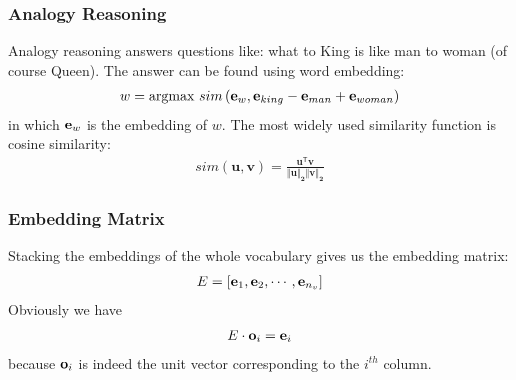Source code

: \subsubsection{Analogy Reasoning}
Analogy reasoning answers questions like: what to King is like man to woman (of course Queen). The answer can be found using word embedding:
\begin{align*}
  w=\text{argmax }sim\left(\mathbf{e}_{w}, \mathbf{e}_{king} - \mathbf{e}_{man} + \mathbf{e}_{woman}\right)
\end{align*}
in which $\mathbf{e}_{w}$ is the embedding of $w$. The most widely used similarity function is cosine similarity: 
\begin{align*}
  sim\mathbf{(u, v)=\frac{u^{\mathsf{T}}v}{\Vert u\Vert_2\Vert v\Vert_2}}
\end{align*}
\subsubsection{Embedding Matrix}
Stacking the embeddings of the whole vocabulary gives us the embedding matrix:
\begin{align*}
  E=\left[\mathbf{e}_{1}, \mathbf{e}_{2}, \cdots, \mathbf{e}_{n_v}\right]
\end{align*}
Obviously we have
\begin{align*}
  E\cdot \mathbf{o}_{i}=\mathbf{e}_{i}
\end{align*}
because $\mathbf{o}_{i}$ is indeed the unit vector corresponding to the $i^{th}$ column.

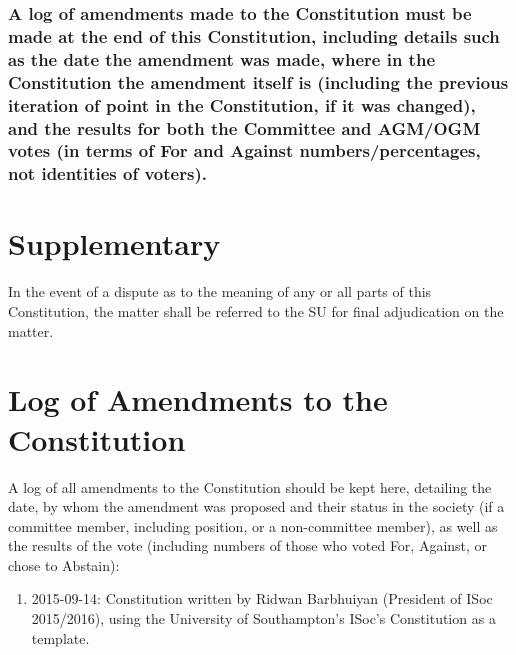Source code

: \documentclass[12pt]{article}
\begin{document}
\subsubsection{A log of amendments made to the Constitution must be made at the end of this Constitution, including details such as the date the amendment was made, where in the Constitution the amendment itself is (including the previous iteration of point in the Constitution, if it was changed), and the results for both the Committee and AGM/OGM votes (in terms of For and Against numbers/percentages, not identities of voters).}

\section*{Supplementary}
In the event of a dispute as to the meaning of any or all parts of this Constitution, the matter shall be referred to the SU for final adjudication on the matter.

\section*{Log of Amendments to the Constitution}
A log of all amendments to the Constitution should be kept here, detailing the date, by whom the amendment was proposed and their status in the society (if a committee member, including position, or a non-committee member), as well as the results of the vote (including numbers of those who voted For, Against, or chose to Abstain):

\begin{displayquote}
\begin{enumerate}[1.]
\item 2015-09-14:	Constitution written by Ridwan Barbhuiyan (President of ISoc 2015/2016), using the University of Southampton's ISoc's Constitution as a template.
\end{enumerate}
\end{displayquote}
\end{document}

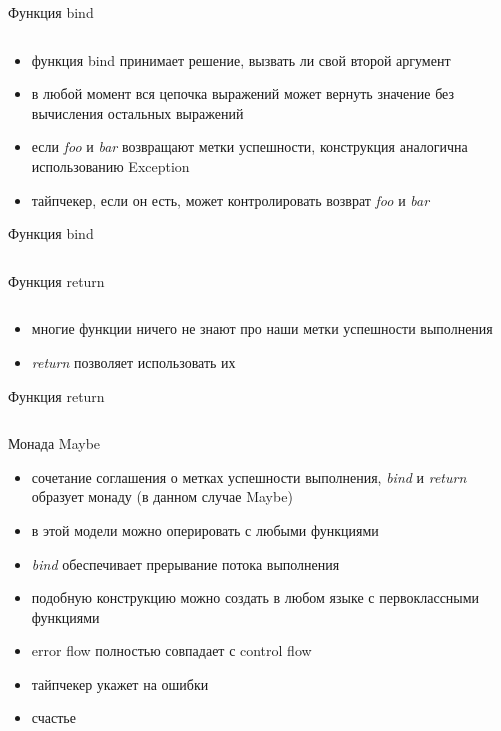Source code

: \documentclass[10pt]{beamer}
\newcommand{\code}[4]{\inputminted[linenos, frame=none, firstline=#2, lastline=#3,
  framesep=10pt, bgcolor=lightgray]{#4}{#1}}
\begin{document}
\begin{frame}{Функция bind}
  \code{code.py}{69}{71}{python}
  \begin{itemize}
  \item функция bind принимает решение, вызвать ли свой второй аргумент
  \item в любой момент вся цепочка выражений может вернуть значение без вычисления остальных выражений
  \item если \emph{foo} и \emph{bar} возвращают метки успешности, конструкция аналогична использованию Exception
  \item тайпчекер, если он есть, может контролировать возврат \emph{foo} и \emph{bar}
  \end{itemize}
\end{frame}

\begin{frame}{Функция bind}
  \code{code.py}{73}{80}{python}
\end{frame}

\begin{frame}{Функция return}
  \code{code.py}{82}{83}{python}
  \begin{itemize}
  \item многие функции ничего не знают про наши метки успешности выполнения
  \item \emph{return} позволяет использовать их
  \end{itemize}
\end{frame}

\begin{frame}{Функция return}
  \code{code.py}{85}{90}{python}
\end{frame}

\begin{frame}{Монада Maybe}
  \begin{itemize}
  \item сочетание соглашения о метках успешности выполнения, \emph{bind} и \emph{return} образует монаду (в данном случае Maybe)
  \item в этой модели можно оперировать с любыми функциями
  \item \emph{bind} обеспечивает прерывание потока выполнения
  \item подобную конструкцию можно создать в любом языке с первоклассными функциями
  \item error flow полностью совпадает с control flow
  \item тайпчекер укажет на ошибки
  \item счастье
  \end{itemize}
\end{frame}
\end{document}
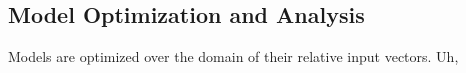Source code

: \subsection{Model Optimization and Analysis}

Models are optimized over the domain of their relative input vectors. Uh, 

\subsubsection{}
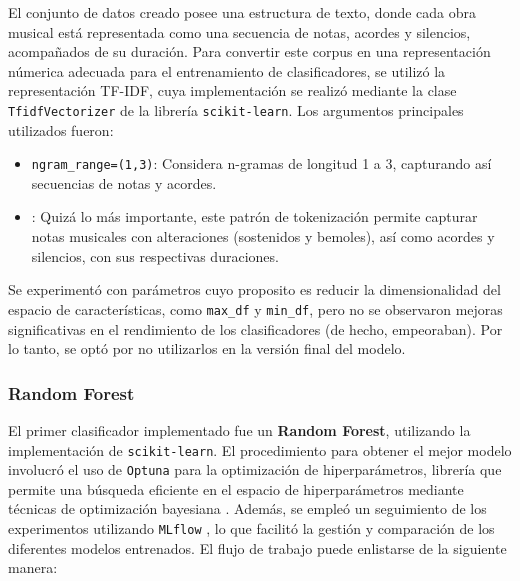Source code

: \documentclass[paper=letter, fontsize=11pt, draft=false]{scrartcl}
\numberwithin{equation}{problemcounter} %
\numberwithin{figure}{problemcounter} %
\numberwithin{table}{problemcounter} %
\numberwithin{subsection}{problemcounter}
\begin{document}
El conjunto de datos creado posee una estructura de texto, donde cada obra musical está representada como una secuencia de notas, acordes y silencios, acompañados de su duración. Para convertir este corpus en una representación númerica adecuada para el entrenamiento de clasificadores, se utilizó la representación TF-IDF, cuya implementación se realizó mediante la clase \texttt{TfidfVectorizer} de la librería \texttt{scikit-learn}. Los argumentos principales utilizados fueron:
\begin{itemize}
    \item \texttt{ngram\_range=(1,3)}: Considera n-gramas de longitud 1 a 3, capturando así secuencias de notas y acordes.
    \item \texttt{}: Quizá lo más importante, este patrón de tokenización permite capturar notas musicales con alteraciones (sostenidos y bemoles), así como acordes y silencios, con sus respectivas duraciones.
\end{itemize}
 
Se experimentó con parámetros cuyo proposito es reducir la dimensionalidad del espacio de características, como \texttt{max\_df} y \texttt{min\_df}, pero no se observaron mejoras significativas en el rendimiento de los clasificadores (de hecho, empeoraban). Por lo tanto, se optó por no utilizarlos en la versión final del modelo.

\subsubsection{Random Forest}

El primer clasificador implementado fue un \textbf{Random Forest}, utilizando la implementación de \texttt{scikit-learn}. El procedimiento para obtener el mejor modelo involucró el uso de \texttt{Optuna} para la optimización de hiperparámetros, librería que permite una búsqueda eficiente en el espacio de hiperparámetros mediante técnicas de optimización bayesiana \cite{akiba2019optuna}. Además, se empleó un seguimiento de los experimentos utilizando \texttt{MLflow} \cite{Zaharia_Accelerating_the_Machine_2018}, lo que facilitó la gestión y comparación de los diferentes modelos entrenados. El flujo de trabajo puede enlistarse de la siguiente manera:
\end{document}
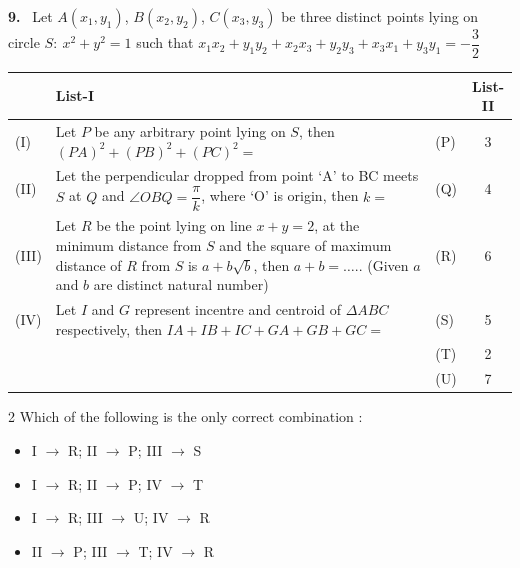 \documentclass[10pt]{extarticle}
\newcommand{\qn}[1]{\par\smallskip\noindent\textbf{#1.}~}
\newenvironment{qoptions}{\begin{itemize}[leftmargin=1.8em,itemsep=1pt,topsep=2pt,label={}]}{\end{itemize}}
\newcommand{\opt}[2]{\item[(#1)] #2}
\begin{document}
\noindent\begin{minipage}{\textwidth}
\qn{9} Let $A(x_1,y_1)$, $B(x_2,y_2)$, $C(x_3,y_3)$ be three distinct points lying on circle $S:\ x^2+y^2=1$ such that $x_1x_2+y_1y_2+x_2x_3+y_2y_3+x_3x_1+y_3y_1=-\dfrac32$\par\smallskip
\begin{center}\small\renewcommand{\arraystretch}{1.25}\setlength{\tabcolsep}{4pt}
\begin{tabular}{|l|p{10.5cm}|l|c|}
\hline & \textbf{List-I} & & \textbf{List-II} \\\hline
(I) & Let $P$ be any arbitrary point lying on $S$, then $(PA)^2+(PB)^2+(PC)^2=$ & (P) & 3 \\\hline
(II) & Let the perpendicular dropped from point `A' to BC meets $S$ at $Q$ and $\angle OBQ=\dfrac{\pi}{k}$, where `O' is origin, then $k=$ & (Q) & 4 \\\hline
(III) & Let $R$ be the point lying on line $x+y=2$, at the minimum distance from $S$ and the square of maximum distance of $R$ from $S$ is $a+b\sqrt b$, then $a+b=\ldots..$ (Given $a$ and $b$ are distinct natural number) & (R) & 6 \\\hline
(IV) & Let $I$ and $G$ represent incentre and centroid of $\Delta ABC$ respectively, then $IA+IB+IC+GA+GB+GC=$ & (S) & 5 \\\hline
 &  & (T) & 2 \\\hline
 &  & (U) & 7 \\\hline
\end{tabular}
\end{center}
\end{minipage}
\begin{multicols}{2}
Which of the following is the only correct combination :
\begin{qoptions}
\opt{A}{I $\to$ R; II $\to$ P; III $\to$ S}
\opt{B}{I $\to$ R; II $\to$ P; IV $\to$ T}
\opt{C}{I $\to$ R; III $\to$ U; IV $\to$ R}
\opt{D}{II $\to$ P; III $\to$ T; IV $\to$ R}
\end{qoptions}
\end{multicols}
\end{document}
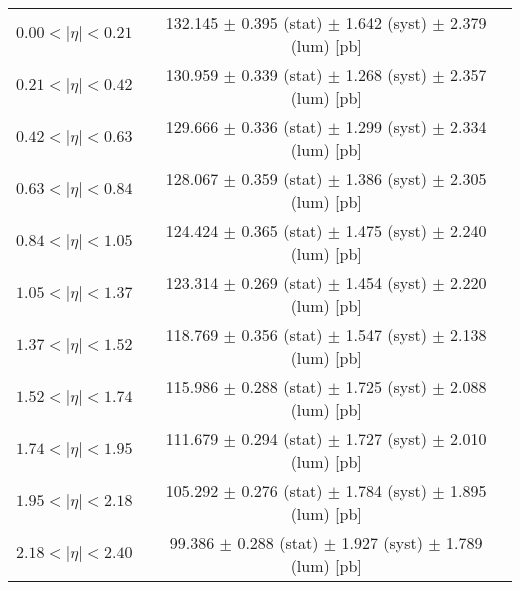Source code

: \begin{tabular}{lc}
\hline
$0.00 < |\eta| <0.21$          & 132.145 $\pm$ 0.395 (stat) $\pm$ 1.642 (syst) $\pm$ 2.379 (lum) [pb]  \\
$0.21 < |\eta| <0.42$          & 130.959 $\pm$ 0.339 (stat) $\pm$ 1.268 (syst) $\pm$ 2.357 (lum) [pb]  \\
$0.42 < |\eta| <0.63$          & 129.666 $\pm$ 0.336 (stat) $\pm$ 1.299 (syst) $\pm$ 2.334 (lum) [pb]  \\
$0.63 < |\eta| <0.84$          & 128.067 $\pm$ 0.359 (stat) $\pm$ 1.386 (syst) $\pm$ 2.305 (lum) [pb]  \\
$0.84 < |\eta| <1.05$          & 124.424 $\pm$ 0.365 (stat) $\pm$ 1.475 (syst) $\pm$ 2.240 (lum) [pb]  \\
$1.05 < |\eta| <1.37$          & 123.314 $\pm$ 0.269 (stat) $\pm$ 1.454 (syst) $\pm$ 2.220 (lum) [pb]  \\
$1.37 < |\eta| <1.52$          & 118.769 $\pm$ 0.356 (stat) $\pm$ 1.547 (syst) $\pm$ 2.138 (lum) [pb]  \\
$1.52 < |\eta| <1.74$          & 115.986 $\pm$ 0.288 (stat) $\pm$ 1.725 (syst) $\pm$ 2.088 (lum) [pb]  \\
$1.74 < |\eta| <1.95$          & 111.679 $\pm$ 0.294 (stat) $\pm$ 1.727 (syst) $\pm$ 2.010 (lum) [pb]  \\
$1.95 < |\eta| <2.18$          & 105.292 $\pm$ 0.276 (stat) $\pm$ 1.784 (syst) $\pm$ 1.895 (lum) [pb]  \\
$2.18 < |\eta| <2.40$          & 99.386 $\pm$ 0.288 (stat) $\pm$ 1.927 (syst) $\pm$ 1.789 (lum) [pb]  \\
\hline
\end{tabular}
···
# WORK ORDER
Show every line in the entries above that contains the string "minipage".

# ANSWER BOX
\noindent\begin{minipage}{\textwidth}
\end{minipage}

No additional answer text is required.